After she left I tried to get my life in order.  Drugs, professional help, alcohol, meditation, then work.

Over ten years ago, it took a year, perhaps a little more before sanity returned.

She did not.

By then I knew she had found someone else, a mystery man, whom neither she would tell me who, and the girls honestly didn’t know.  She’d promised that much, any new man in her life would not get to meet the girls.  And she would tell me, and then when she was ready.

Then, suddenly, the children were no longer children but young adults and out in the world on their own, and I had become more a banker than a father, an observer rather than a participant, and it was as if we were more like ships passing in the night.  And overnight, the ships had sailed to the other side of the world.

My own fault, of course, and a bit late now to change history.  I could see Ellen’s influence over them, her prejudices and dislikes, and their contempt, like their mother, for me, simmering beneath the surface, but in fairness to them, I really hadn’t been much of a help as a parent should be.

And now I was getting my life back in order, perhaps I could try and make it up to them, and that first meeting, with them and Ellen, nearly a month ago, had been a step in the right direction.  They’d agreed to see me again, without her, during the holidays, which had now arrived.  All I had to do was make the call, and get on a plane.

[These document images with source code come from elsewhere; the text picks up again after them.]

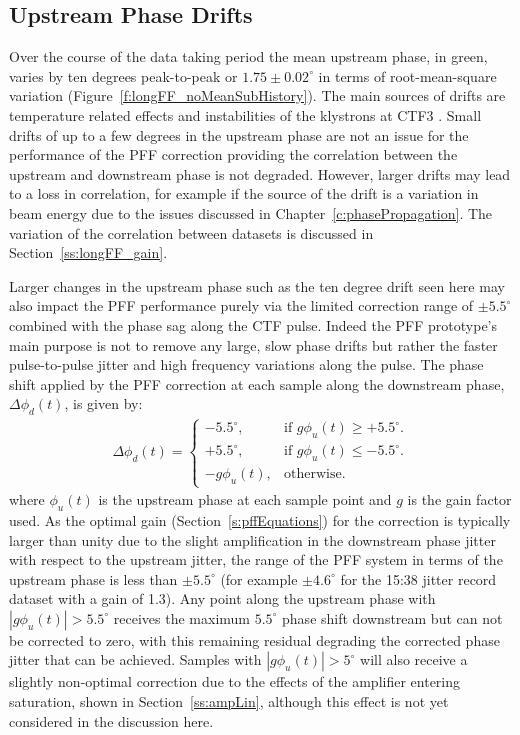 \subsection{Upstream Phase Drifts}
\label{ss:longFF_upDrifts}

Over the course of the data taking period the mean upstream phase, in green, varies by ten degrees peak-to-peak or \(1.75 \pm 0.02^\circ\) in terms of root-mean-square variation (Figure~\ref{f:longFF_noMeanSubHistory}). The main sources of drifts are temperature related effects and instabilities of the klystrons at CTF3 \cite{lukasIPAC16}. Small drifts of up to a few degrees in the upstream phase are not an issue for the performance of the PFF correction providing the correlation between the upstream and downstream phase is not degraded. However, larger drifts may lead to a loss in correlation, for example if the source of the drift is a variation in beam energy due to the issues discussed in Chapter~\ref{c:phasePropagation}. The variation of the correlation between datasets is discussed in Section~\ref{ss:longFF_gain}.

Larger changes in the upstream phase such as the ten degree drift seen here may also impact the PFF performance purely via the limited correction range of \(\pm5.5^\circ\) combined with the phase sag along the CTF pulse. Indeed the PFF prototype's main purpose is not to remove any large, slow phase drifts but rather the faster pulse-to-pulse jitter and high frequency variations along the pulse. The phase shift applied by the PFF correction at each sample along the downstream phase, \(\Delta\phi_d(t)\), is given by:
\begin{eqnarray}
	\Delta\phi_d(t) = \begin{cases}
	-5.5^\circ, &  \text{if $g\phi_u(t) \geq+5.5^\circ$.}\\
	+5.5^\circ, &  \text{if $g\phi_u(t)\leq-5.5^\circ$}.\\
	-g\phi_u(t), &  \text{otherwise.}
	\end{cases}
	\label{e:limCorrection}
\end{eqnarray}
where \(\phi_u(t)\) is the upstream phase at each sample point and \(g\) is the gain factor used. As the optimal gain (Section~\ref{s:pffEquations}) for the correction is typically larger than unity due to the slight amplification in the downstream phase jitter with respect to the upstream jitter, the range of the PFF system in terms of the upstream phase is less than \(\pm5.5^\circ\) (for example \(\pm4.6^\circ\) for the 15:38 jitter record dataset with a gain of 1.3). Any point along the upstream phase with \(|g\phi_u(t)| > 5.5^\circ\) receives the maximum \(5.5^\circ\) phase shift downstream but can not be corrected to zero, with this remaining residual degrading the corrected phase jitter that can be achieved. Samples with  \(|g\phi_u(t)| > 5^\circ\) will also receive a slightly non-optimal correction due to the effects of the amplifier entering saturation, shown in Section~\ref{ss:ampLin}, although this effect is not yet considered in the discussion here.

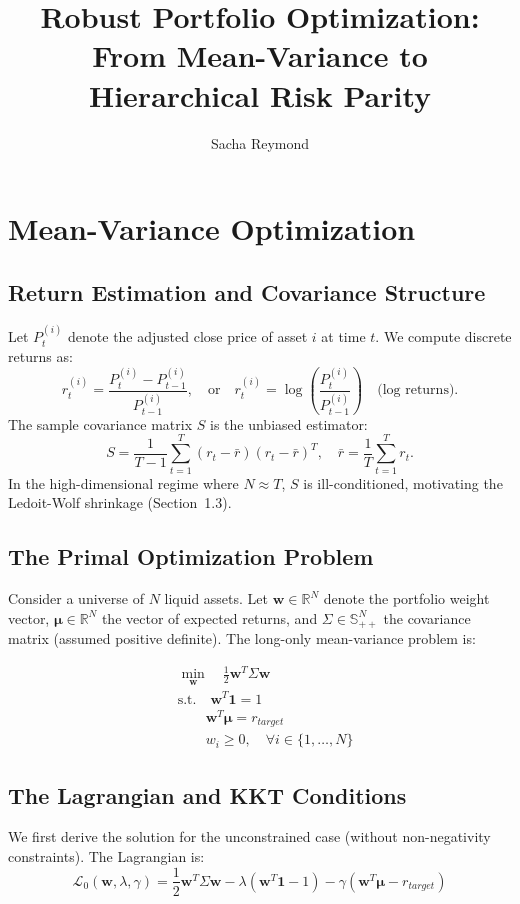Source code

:\documentclass[11pt,a4paper]{article}
\title{Robust Portfolio Optimization: From Mean-Variance to Hierarchical Risk Parity}
\author{Sacha Reymond}
\date{}
\begin{document}
\maketitle

\section{Mean-Variance Optimization}
\subsection{Return Estimation and Covariance Structure}
Let $P_t^{(i)}$ denote the adjusted close price of asset $i$ at time $t$. We compute discrete returns as:
\begin{equation}
r_t^{(i)} = \frac{P_t^{(i)} - P_{t-1}^{(i)}}{P_{t-1}^{(i)}}, \quad \text{or} \quad r_t^{(i)} = \log\left(\frac{P_t^{(i)}}{P_{t-1}^{(i)}}\right) \quad \text{(log returns)}.
\end{equation}
The sample covariance matrix $S$ is the unbiased estimator:
\begin{equation}
S = \frac{1}{T-1} \sum_{t=1}^T (r_t - \bar{r})(r_t - \bar{r})^T, \quad \bar{r} = \frac{1}{T} \sum_{t=1}^T r_t.
\end{equation}
In the high-dimensional regime where $N \approx T$, $S$ is ill-conditioned, motivating the Ledoit-Wolf shrinkage (Section~1.3).
\subsection{The Primal Optimization Problem}
Consider a universe of $N$ liquid assets. Let $\mathbf{w} \in \mathbb{R}^N$ denote the portfolio weight vector, $\bm{\mu} \in \mathbb{R}^N$ the vector of expected returns, and $\Sigma \in \mathbb{S}_{++}^N$ the covariance matrix (assumed positive definite). The long-only mean-variance problem is:

\begin{equation}
\begin{aligned}
& \min_{\mathbf{w}} \quad \frac{1}{2} \mathbf{w}^T \Sigma \mathbf{w} \\
& \text{s.t.} \quad \mathbf{w}^T \mathbf{1} = 1 \\
& \quad \quad \mathbf{w}^T \bm{\mu} = r_{target} \\
& \quad \quad w_i \geq 0, \quad \forall i \in \{1, \dots, N\}
\end{aligned}
\end{equation}

\subsection{The Lagrangian and KKT Conditions}
We first derive the solution for the unconstrained case (without non-negativity constraints). The Lagrangian is:
\begin{equation}
\mathcal{L}_0(\mathbf{w}, \lambda, \gamma) = \frac{1}{2} \mathbf{w}^T \Sigma \mathbf{w} - \lambda(\mathbf{w}^T \mathbf{1} - 1) - \gamma(\mathbf{w}^T \bm{\mu} - r_{target})
\end{equation}
\end{document}

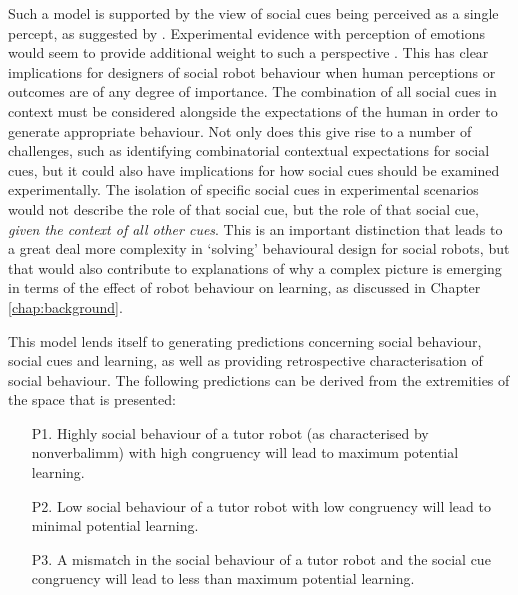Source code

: Such a model is supported by the view of social cues being perceived as a single percept, as suggested by \cite{zaki2013cue}. Experimental evidence with perception of emotions would seem to provide additional weight to such a perspective \citep{nook2015new}. This has clear implications for designers of social robot behaviour when human perceptions or outcomes are of any degree of importance. The combination of all social cues in context must be considered alongside the expectations of the human in order to generate appropriate behaviour. Not only does this give rise to a number of challenges, such as identifying combinatorial contextual expectations for social cues, but it could also have implications for how social cues should be examined experimentally. The isolation of specific social cues in experimental scenarios would not describe the role of that social cue, but the role of that social cue, \textit{given the context of all other cues}. This is an important distinction that leads to a great deal more complexity in `solving' behavioural design for social robots, but that would also contribute to explanations of why a complex picture is emerging in terms of the effect of robot behaviour on \gls{learning}, as discussed in Chapter \ref{chap:background}.

This model lends itself to generating predictions concerning social behaviour, social cues and \gls{learning}, as well as providing retrospective characterisation of social behaviour. The following predictions can be derived from the extremities of the space that is presented:
\begin{enumerate}
	\item [P1.] Highly social behaviour of a tutor robot (as characterised by \gls{nonverbalimm}) with high congruency will lead to maximum potential \gls{learning}.
	\item [P2.] Low social behaviour of a tutor robot with low congruency will lead to minimal potential \gls{learning}.
	\item [P3.] A mismatch in the social behaviour of a tutor robot and the social cue congruency will lead to less than maximum potential \gls{learning}.
\end{enumerate}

This mess I was heading into, it would not take long.  I pulled out my phone and after searching for a travel agent near where I worked, I made an appointment to see about going overseas.

She had spoken to me about the divorce papers several days ago, alternately pleading with, and then abusing, me.  There had been some very strong language in the conversation, words I’d thought her incapable of using, but I confess, finally, I didn’t really know her all that well anymore.

Since then I had been calling her to arrange a meeting.  She had not yet replied.  With some distance to go before I reached the office, I tried calling her again.  I was almost glad when she didn’t answer.

I never realized just how hard it was to revise and re-write, and how much time it takes.

Perhaps that’s why first novels take so long to write!

© Charles Heath 2016-2021

Writing about writing a book – Day 30

I’m having fun with chapter one.

Can you reach a point where you are never satisfied with what you’ve written?

What more can I say?

Looking at the mess constituting my room and my life, slob may have been an appropriate description.  I considered myself old, overweight though not necessarily fat, hair graying at the edges, and few wrinkles around the eyes, there were no real pluses in my description.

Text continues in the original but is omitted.